The Naval Academy’s nineteenth-century development had resulted in piecemeal construction of over fifty buildings. An 1895 report found that the existing facilities were outdated and inefficient, and recommended development of a new master plan with substantially improved buildings. Growing awareness of the importance of naval supremacy for America’s international affairs prompted the rebuilding of the campus. Only the waiting room (1878) and the guard house (1881), two small buildings at the main gate, now remain from the earlier period.
The campus was located on a peninsula directly adjacent to the downtown neighborhoods of Annapolis. Architect Flagg, a strong proponent of Beaux-Arts classicism, was hired to create the master plan and design the new buildings as a uniform and monumental ensemble. Flagg retained the existing mature trees and curvilinear paths and overlaid them with an axial grid. The Parade Ground was moved to the southeast on reclaimed land along Spa Creek. The centerpiece of the new campus was the quadrangle, also called the Yard, which was designed to be open on one side with views to the Severn River.
Flagg arranged his key buildings around the other sides of the Yard in three groups. The focal point of the ensemble is the monumental domed chapel, originally built on a Greek cross plan, facing the river on the highest point on the campus. The chapel is flanked by an administration building and the superintendent’s residence. The massive dormitory and mess hall for the midshipmen, Bancroft Hall, sits on the southeast side of the Yard. Colonnades connect Bancroft Hall to its flanking structures: Macdonough Hall (built as a boathouse and quickly converted into a gymnasium) and Dahlgren Hall (originally an armory). The remaining side of the Yard features a group of three attached academic buildings. Mahan Hall, designed as the library and auditorium with an impressive center tower, faces Bancroft Hall across the Yard. The two flanking classroom buildings—Carter and Sampson halls (the former renamed to honor former U.S. president Jimmy Carter, a member of the class of 1947)—are connected to the front corners of Mahan Hall. Flagg also designed a series of officers’ houses along the perimeter wall at King George Street as a transition to the adjacent neighborhood.
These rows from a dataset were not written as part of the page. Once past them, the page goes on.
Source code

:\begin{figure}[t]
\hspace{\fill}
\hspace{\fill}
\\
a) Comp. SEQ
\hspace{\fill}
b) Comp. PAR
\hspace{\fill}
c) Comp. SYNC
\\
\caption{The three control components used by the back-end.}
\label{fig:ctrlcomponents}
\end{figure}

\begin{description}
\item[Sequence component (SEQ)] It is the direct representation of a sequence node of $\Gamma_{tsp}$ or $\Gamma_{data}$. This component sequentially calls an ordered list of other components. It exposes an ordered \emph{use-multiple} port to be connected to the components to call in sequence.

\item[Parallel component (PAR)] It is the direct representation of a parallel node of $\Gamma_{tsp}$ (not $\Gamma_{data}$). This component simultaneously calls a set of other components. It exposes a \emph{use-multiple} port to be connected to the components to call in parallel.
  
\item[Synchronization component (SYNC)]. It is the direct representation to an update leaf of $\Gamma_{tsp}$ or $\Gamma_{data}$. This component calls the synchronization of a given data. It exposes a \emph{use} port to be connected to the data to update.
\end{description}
Flagg’s ornate French Renaissance Revival buildings were initially to be executed in red brick and limestone, in deference to Annapolis’s Colonial and Federal period architecture. A politically motivated order from Congress to use New England granite as the primary building material altered Flagg’s plans. Soon after construction began in 1899, both construction costs and enrollment increased dramatically, making the planned appropriations inadequate. While granite was used for Dahlgren Hall, Macdonough Hall, and other buildings in the early phases of construction, soon Flagg was pressed to revise his designs to lower costs. Terra-cotta and gray-faced brick were substituted for granite in order to maintain the cohesiveness of the design. While the architect lamented these constraints and the features lost from his original scheme, the need for economy did inspire Flagg to develop innovative solutions. His use of structural concrete, particularly for the framing and dome of the chapel, was widely celebrated as the most advanced use of that technology in the United States to date.
While Flagg’s buildings and master plan still define the character of the Naval Academy, there have been several later building campaigns to accommodate the growth of the institution. Seven buildings were added between 1918 and 1924, with another twenty-five structures built in 1939–1941. A major project to fill in Dewey Basin at the Severn River side of the Yard was initiated in 1957, adding over fifty acres to the campus. A new master plan prepared John Carl Warnecke and Associates in 1964 was informed by Flagg’s original one, but called for major new construction on the fill. Michelson and Chauvenet halls were placed on a low terrace with an opening to preserve a river view from the chapel. However, Flagg’s power plant and some other buildings were demolished in the process.
The campus was declared a National Historic Landmark in 1961, in an early recognition of the significance of the U.S. Naval Academy’s Beaux-Arts ensemble. Today the Naval Academy’s 300-plus acres include more than 200 major buildings for use by over 4,500 midshipmen.
References
Bacon, Mardges. Ernest Flagg: Beaux-Arts Architect and Urban Reformer. Cambridge: MIT Press, 1986.
Flagg, Ernest. “New Buildings for The United States Naval Academy, Annapolis, Md., Part I and Part II.” The American Architect and Building News94, no. 1697-1698 (July 1, 1908 and July 8, 1908): 1-7, 9-13, Plates.
“U.S. Naval Academy.” In Architecture in Annapolis: A Field Guide, edited by Marcia M. Miller and Orlando Ridout V, 203-208. Crownsville, MD and Newark, DE: Vernacular Architecture Forum and Maryland Historical Trust Press, 1998.